Leoš Janáček composed his third opera, Jenůfa, in 1894, but by the time of the opera's introduction in 1906, Janáček had discarded the original overture for a brief prelude. The abandoned overture became the stand-alone work now known as Žárlivost (Jealousy) based in part on a Czech folksong. Jealousy, paired with the concept of reconciliation, are indeed the themes of the opera. Yet Janáček's elimination of a formal overture strengthens the opera's drama. The Cleveland Orchestra performed Žárlivost for the first time at these concerts, and it deserves to be better known. Opening with a brief pounding phrase and a grand pause, there are swirls of sound, and the repeated motifs that commonly occur in this composer's music. There are dramatic mood swings, surging climaxes and moments of exquisite lyrical beauty.

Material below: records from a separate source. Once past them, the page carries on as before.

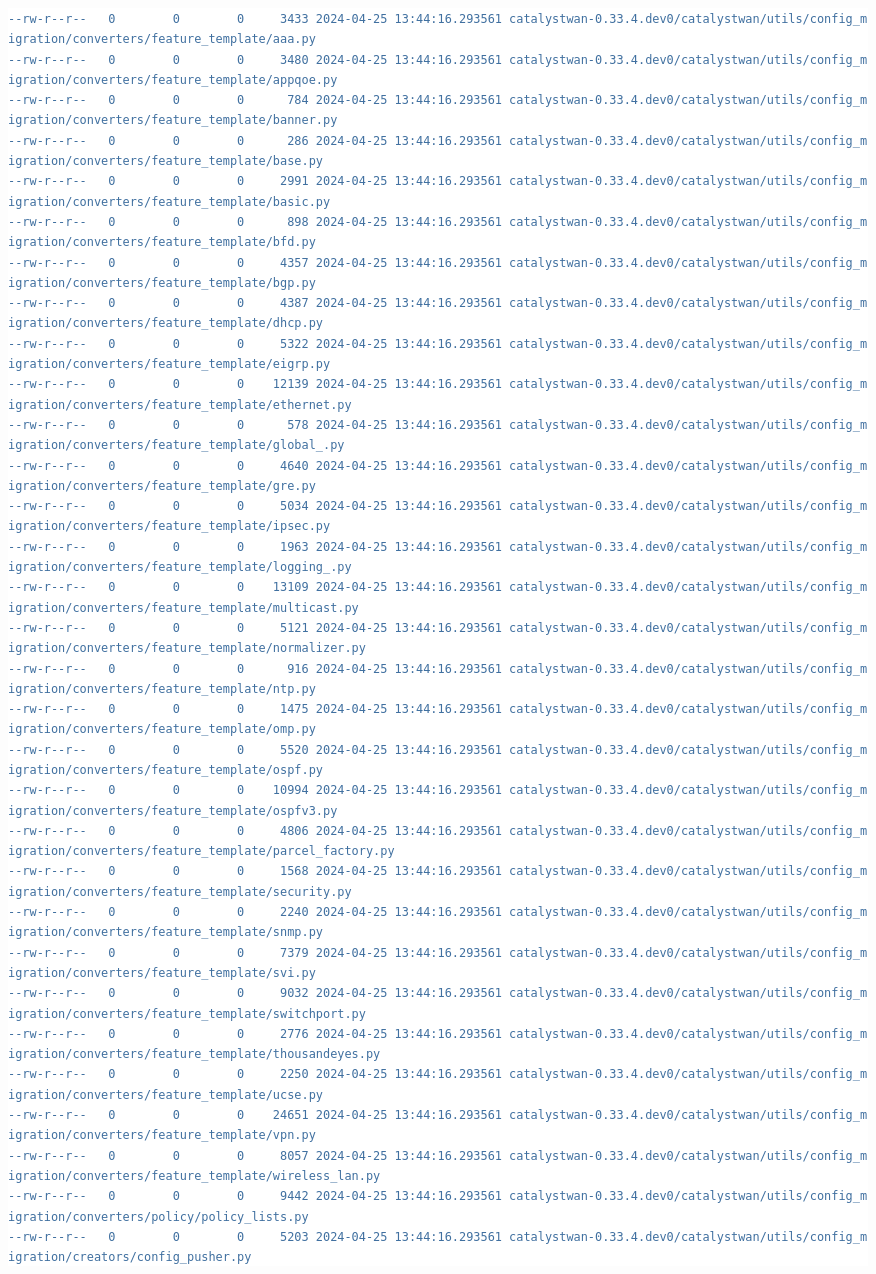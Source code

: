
 ```diff
--rw-r--r--   0        0        0     3433 2024-04-25 13:44:16.293561 catalystwan-0.33.4.dev0/catalystwan/utils/config_migration/converters/feature_template/aaa.py
--rw-r--r--   0        0        0     3480 2024-04-25 13:44:16.293561 catalystwan-0.33.4.dev0/catalystwan/utils/config_migration/converters/feature_template/appqoe.py
--rw-r--r--   0        0        0      784 2024-04-25 13:44:16.293561 catalystwan-0.33.4.dev0/catalystwan/utils/config_migration/converters/feature_template/banner.py
--rw-r--r--   0        0        0      286 2024-04-25 13:44:16.293561 catalystwan-0.33.4.dev0/catalystwan/utils/config_migration/converters/feature_template/base.py
--rw-r--r--   0        0        0     2991 2024-04-25 13:44:16.293561 catalystwan-0.33.4.dev0/catalystwan/utils/config_migration/converters/feature_template/basic.py
--rw-r--r--   0        0        0      898 2024-04-25 13:44:16.293561 catalystwan-0.33.4.dev0/catalystwan/utils/config_migration/converters/feature_template/bfd.py
--rw-r--r--   0        0        0     4357 2024-04-25 13:44:16.293561 catalystwan-0.33.4.dev0/catalystwan/utils/config_migration/converters/feature_template/bgp.py
--rw-r--r--   0        0        0     4387 2024-04-25 13:44:16.293561 catalystwan-0.33.4.dev0/catalystwan/utils/config_migration/converters/feature_template/dhcp.py
--rw-r--r--   0        0        0     5322 2024-04-25 13:44:16.293561 catalystwan-0.33.4.dev0/catalystwan/utils/config_migration/converters/feature_template/eigrp.py
--rw-r--r--   0        0        0    12139 2024-04-25 13:44:16.293561 catalystwan-0.33.4.dev0/catalystwan/utils/config_migration/converters/feature_template/ethernet.py
--rw-r--r--   0        0        0      578 2024-04-25 13:44:16.293561 catalystwan-0.33.4.dev0/catalystwan/utils/config_migration/converters/feature_template/global_.py
--rw-r--r--   0        0        0     4640 2024-04-25 13:44:16.293561 catalystwan-0.33.4.dev0/catalystwan/utils/config_migration/converters/feature_template/gre.py
--rw-r--r--   0        0        0     5034 2024-04-25 13:44:16.293561 catalystwan-0.33.4.dev0/catalystwan/utils/config_migration/converters/feature_template/ipsec.py
--rw-r--r--   0        0        0     1963 2024-04-25 13:44:16.293561 catalystwan-0.33.4.dev0/catalystwan/utils/config_migration/converters/feature_template/logging_.py
--rw-r--r--   0        0        0    13109 2024-04-25 13:44:16.293561 catalystwan-0.33.4.dev0/catalystwan/utils/config_migration/converters/feature_template/multicast.py
--rw-r--r--   0        0        0     5121 2024-04-25 13:44:16.293561 catalystwan-0.33.4.dev0/catalystwan/utils/config_migration/converters/feature_template/normalizer.py
--rw-r--r--   0        0        0      916 2024-04-25 13:44:16.293561 catalystwan-0.33.4.dev0/catalystwan/utils/config_migration/converters/feature_template/ntp.py
--rw-r--r--   0        0        0     1475 2024-04-25 13:44:16.293561 catalystwan-0.33.4.dev0/catalystwan/utils/config_migration/converters/feature_template/omp.py
--rw-r--r--   0        0        0     5520 2024-04-25 13:44:16.293561 catalystwan-0.33.4.dev0/catalystwan/utils/config_migration/converters/feature_template/ospf.py
--rw-r--r--   0        0        0    10994 2024-04-25 13:44:16.293561 catalystwan-0.33.4.dev0/catalystwan/utils/config_migration/converters/feature_template/ospfv3.py
--rw-r--r--   0        0        0     4806 2024-04-25 13:44:16.293561 catalystwan-0.33.4.dev0/catalystwan/utils/config_migration/converters/feature_template/parcel_factory.py
--rw-r--r--   0        0        0     1568 2024-04-25 13:44:16.293561 catalystwan-0.33.4.dev0/catalystwan/utils/config_migration/converters/feature_template/security.py
--rw-r--r--   0        0        0     2240 2024-04-25 13:44:16.293561 catalystwan-0.33.4.dev0/catalystwan/utils/config_migration/converters/feature_template/snmp.py
--rw-r--r--   0        0        0     7379 2024-04-25 13:44:16.293561 catalystwan-0.33.4.dev0/catalystwan/utils/config_migration/converters/feature_template/svi.py
--rw-r--r--   0        0        0     9032 2024-04-25 13:44:16.293561 catalystwan-0.33.4.dev0/catalystwan/utils/config_migration/converters/feature_template/switchport.py
--rw-r--r--   0        0        0     2776 2024-04-25 13:44:16.293561 catalystwan-0.33.4.dev0/catalystwan/utils/config_migration/converters/feature_template/thousandeyes.py
--rw-r--r--   0        0        0     2250 2024-04-25 13:44:16.293561 catalystwan-0.33.4.dev0/catalystwan/utils/config_migration/converters/feature_template/ucse.py
--rw-r--r--   0        0        0    24651 2024-04-25 13:44:16.293561 catalystwan-0.33.4.dev0/catalystwan/utils/config_migration/converters/feature_template/vpn.py
--rw-r--r--   0        0        0     8057 2024-04-25 13:44:16.293561 catalystwan-0.33.4.dev0/catalystwan/utils/config_migration/converters/feature_template/wireless_lan.py
--rw-r--r--   0        0        0     9442 2024-04-25 13:44:16.293561 catalystwan-0.33.4.dev0/catalystwan/utils/config_migration/converters/policy/policy_lists.py
--rw-r--r--   0        0        0     5203 2024-04-25 13:44:16.293561 catalystwan-0.33.4.dev0/catalystwan/utils/config_migration/creators/config_pusher.py
```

The folksong element is never far away in the piece. The same pounding phrase that opened the overture closes it. Hrůša led a taut, convincing performance.

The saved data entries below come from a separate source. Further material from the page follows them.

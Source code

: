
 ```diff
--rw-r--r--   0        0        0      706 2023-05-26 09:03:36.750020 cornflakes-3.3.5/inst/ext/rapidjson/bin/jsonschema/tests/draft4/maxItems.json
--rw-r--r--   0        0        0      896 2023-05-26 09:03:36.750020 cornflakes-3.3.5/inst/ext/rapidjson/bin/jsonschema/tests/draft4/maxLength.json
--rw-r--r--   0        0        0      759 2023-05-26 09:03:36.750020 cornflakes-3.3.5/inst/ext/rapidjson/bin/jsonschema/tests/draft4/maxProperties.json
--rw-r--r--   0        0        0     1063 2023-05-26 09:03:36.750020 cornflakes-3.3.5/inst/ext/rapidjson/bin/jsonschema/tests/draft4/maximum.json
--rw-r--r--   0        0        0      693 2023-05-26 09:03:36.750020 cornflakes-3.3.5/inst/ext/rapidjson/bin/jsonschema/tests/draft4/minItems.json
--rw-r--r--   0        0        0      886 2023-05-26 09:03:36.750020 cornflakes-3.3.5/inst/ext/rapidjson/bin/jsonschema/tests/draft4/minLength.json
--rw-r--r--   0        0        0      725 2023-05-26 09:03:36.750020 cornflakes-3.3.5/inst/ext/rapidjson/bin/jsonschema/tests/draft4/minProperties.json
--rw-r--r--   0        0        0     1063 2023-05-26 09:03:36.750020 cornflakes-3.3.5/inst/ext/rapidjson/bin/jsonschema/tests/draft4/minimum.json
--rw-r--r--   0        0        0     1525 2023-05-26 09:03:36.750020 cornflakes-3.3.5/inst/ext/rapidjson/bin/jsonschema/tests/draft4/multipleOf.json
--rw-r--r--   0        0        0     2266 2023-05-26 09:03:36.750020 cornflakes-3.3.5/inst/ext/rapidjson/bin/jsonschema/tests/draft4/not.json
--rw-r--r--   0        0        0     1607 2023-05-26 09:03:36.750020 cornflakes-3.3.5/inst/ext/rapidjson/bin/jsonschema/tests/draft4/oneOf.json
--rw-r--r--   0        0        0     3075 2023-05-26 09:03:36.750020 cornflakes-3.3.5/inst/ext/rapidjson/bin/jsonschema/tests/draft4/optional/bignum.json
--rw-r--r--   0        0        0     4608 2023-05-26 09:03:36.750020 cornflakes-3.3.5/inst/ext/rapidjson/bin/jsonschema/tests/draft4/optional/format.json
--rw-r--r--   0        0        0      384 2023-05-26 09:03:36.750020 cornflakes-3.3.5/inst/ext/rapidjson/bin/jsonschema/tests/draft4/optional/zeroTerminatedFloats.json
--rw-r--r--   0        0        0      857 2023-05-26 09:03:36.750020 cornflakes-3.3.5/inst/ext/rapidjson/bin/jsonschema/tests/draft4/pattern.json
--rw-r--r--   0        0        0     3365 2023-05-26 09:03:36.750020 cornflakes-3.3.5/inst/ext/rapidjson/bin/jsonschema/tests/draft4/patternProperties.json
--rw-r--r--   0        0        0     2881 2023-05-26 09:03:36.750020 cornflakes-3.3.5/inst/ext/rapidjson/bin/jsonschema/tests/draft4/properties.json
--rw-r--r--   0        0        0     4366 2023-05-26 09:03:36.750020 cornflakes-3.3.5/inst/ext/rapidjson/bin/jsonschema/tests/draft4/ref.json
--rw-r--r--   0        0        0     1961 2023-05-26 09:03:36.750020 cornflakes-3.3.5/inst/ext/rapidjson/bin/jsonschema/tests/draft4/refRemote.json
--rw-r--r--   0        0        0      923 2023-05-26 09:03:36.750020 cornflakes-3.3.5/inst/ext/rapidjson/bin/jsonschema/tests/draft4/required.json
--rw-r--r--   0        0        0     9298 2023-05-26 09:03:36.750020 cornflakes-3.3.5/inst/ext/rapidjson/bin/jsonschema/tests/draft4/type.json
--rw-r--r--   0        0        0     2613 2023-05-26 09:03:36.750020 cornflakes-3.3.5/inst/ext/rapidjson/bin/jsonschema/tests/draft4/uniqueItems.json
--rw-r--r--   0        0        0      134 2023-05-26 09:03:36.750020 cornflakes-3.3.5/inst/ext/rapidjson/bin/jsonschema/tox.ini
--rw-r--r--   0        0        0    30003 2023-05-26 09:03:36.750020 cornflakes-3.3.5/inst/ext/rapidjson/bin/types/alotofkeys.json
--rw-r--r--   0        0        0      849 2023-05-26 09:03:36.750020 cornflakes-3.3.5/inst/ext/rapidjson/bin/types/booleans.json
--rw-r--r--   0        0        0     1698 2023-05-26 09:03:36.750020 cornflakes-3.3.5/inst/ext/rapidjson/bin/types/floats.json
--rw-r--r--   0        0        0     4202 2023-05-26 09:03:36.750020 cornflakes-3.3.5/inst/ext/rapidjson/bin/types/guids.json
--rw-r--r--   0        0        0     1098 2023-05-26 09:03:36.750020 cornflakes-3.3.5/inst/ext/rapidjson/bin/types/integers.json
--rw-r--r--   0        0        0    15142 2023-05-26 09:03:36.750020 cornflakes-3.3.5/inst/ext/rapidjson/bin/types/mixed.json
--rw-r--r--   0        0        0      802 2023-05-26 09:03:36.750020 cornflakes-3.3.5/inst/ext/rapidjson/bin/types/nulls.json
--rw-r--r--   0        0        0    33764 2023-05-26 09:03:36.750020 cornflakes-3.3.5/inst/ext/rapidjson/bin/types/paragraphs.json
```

That giant of Czech musical nationalism, Antonín Dvořák, began composing his Violin Concerto in 1879, under the musical spell of Johannes Brahms, for the German virtuoso Joseph Joachim, who had premiered Brahms' Violin Concerto. Although the violinist had encouraged Dvořák, Joachim rejected Dvořák's initial draft, causing the composer to discard his work thus far and begin again. Even after Dvořák completely revised the concerto, Joachim refused it, although he later did grudgingly perform it. The work has a definite Brahmsian quality about it, especially in the heaviness of the orchestration, although it retains Dvořák's lilting folk-like musical themes. The solo part is a showpiece, with torrents of notes, double-stops, and other techniques, often competing with the orchestra for presence. The soloist plays for most of the half-hour duration of the concerto.

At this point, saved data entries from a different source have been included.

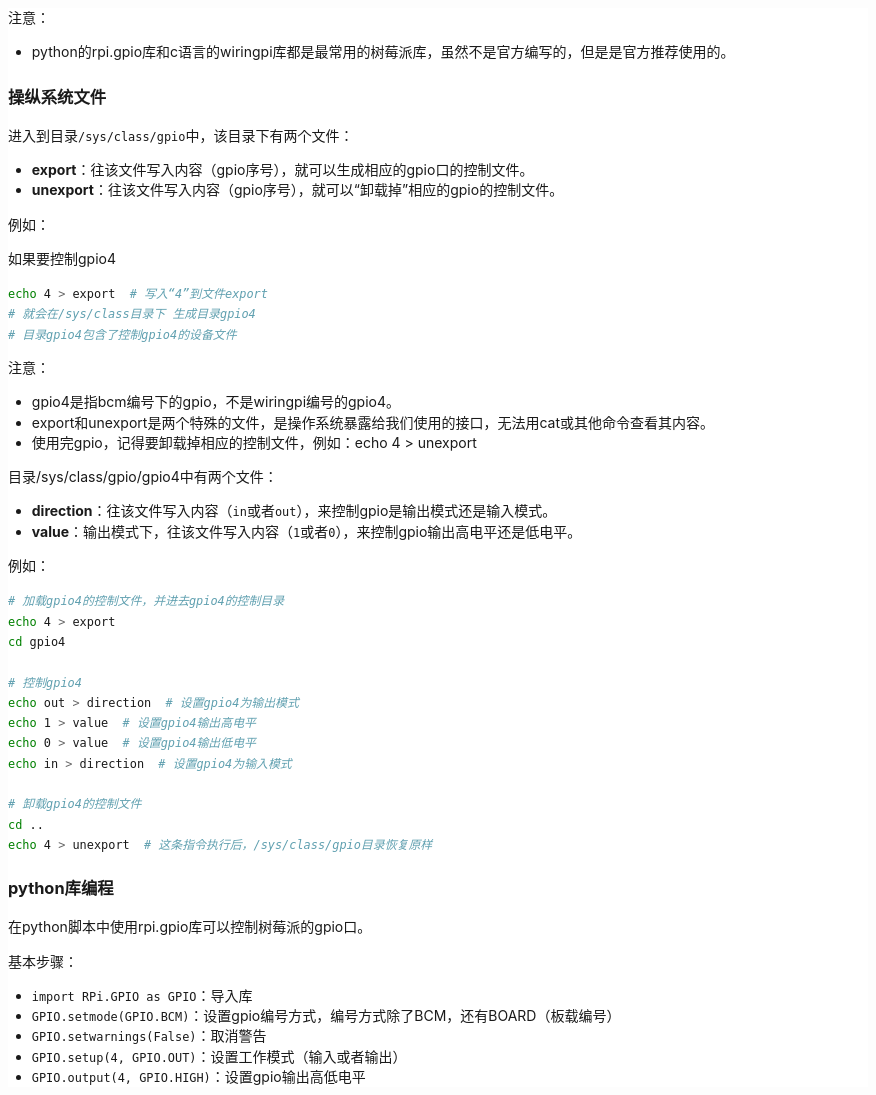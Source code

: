注意：

- python的rpi.gpio库和c语言的wiringpi库都是最常用的树莓派库，虽然不是官方编写的，但是是官方推荐使用的。

### 操纵系统文件

进入到目录`/sys/class/gpio`中，该目录下有两个文件：

- **export**：往该文件写入内容（gpio序号），就可以生成相应的gpio口的控制文件。
- **unexport**：往该文件写入内容（gpio序号），就可以“卸载掉”相应的gpio的控制文件。

例如：

如果要控制gpio4

```bash
echo 4 > export  # 写入“4”到文件export
# 就会在/sys/class目录下 生成目录gpio4
# 目录gpio4包含了控制gpio4的设备文件
```

注意：

- gpio4是指bcm编号下的gpio，不是wiringpi编号的gpio4。
- export和unexport是两个特殊的文件，是操作系统暴露给我们使用的接口，无法用cat或其他命令查看其内容。
- 使用完gpio，记得要卸载掉相应的控制文件，例如：echo 4 > unexport

目录/sys/class/gpio/gpio4中有两个文件：

- **direction**：往该文件写入内容（`in`或者`out`），来控制gpio是输出模式还是输入模式。
- **value**：输出模式下，往该文件写入内容（`1`或者`0`），来控制gpio输出高电平还是低电平。

例如：

```bash
# 加载gpio4的控制文件，并进去gpio4的控制目录
echo 4 > export
cd gpio4

# 控制gpio4
echo out > direction  # 设置gpio4为输出模式
echo 1 > value  # 设置gpio4输出高电平
echo 0 > value  # 设置gpio4输出低电平
echo in > direction  # 设置gpio4为输入模式

# 卸载gpio4的控制文件
cd ..
echo 4 > unexport  # 这条指令执行后，/sys/class/gpio目录恢复原样

```

### python库编程

在python脚本中使用rpi.gpio库可以控制树莓派的gpio口。

基本步骤：

- `import RPi.GPIO as GPIO`：导入库
- `GPIO.setmode(GPIO.BCM)`：设置gpio编号方式，编号方式除了BCM，还有BOARD（板载编号）
- `GPIO.setwarnings(False)`：取消警告
- `GPIO.setup(4, GPIO.OUT)`：设置工作模式（输入或者输出）
- `GPIO.output(4, GPIO.HIGH)`：设置gpio输出高低电平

Cleveland Orchestra concertmaster William Preucil is a frequent solo performer with the orchestra, to considerable acclaim. In the Dvořák, however, the overall effect was competent rather than thrilling. Preucil had the many notes under his fingers, but his performance, and that of the orchestra, seemed perfunctory, rather than inspired. The balances were out of kilter, lost in the orchestral texture, perhaps because Preucil performed seated on a raised platform next to the conductor. There were some lovely moments, especially in the second movement, with nice turns of phrase and flexible rubato. The third movement rondo danced along neatly, but lacked the sparkle of brilliance that would have brought it fully to life. We’ll chalk it up to an “off night”.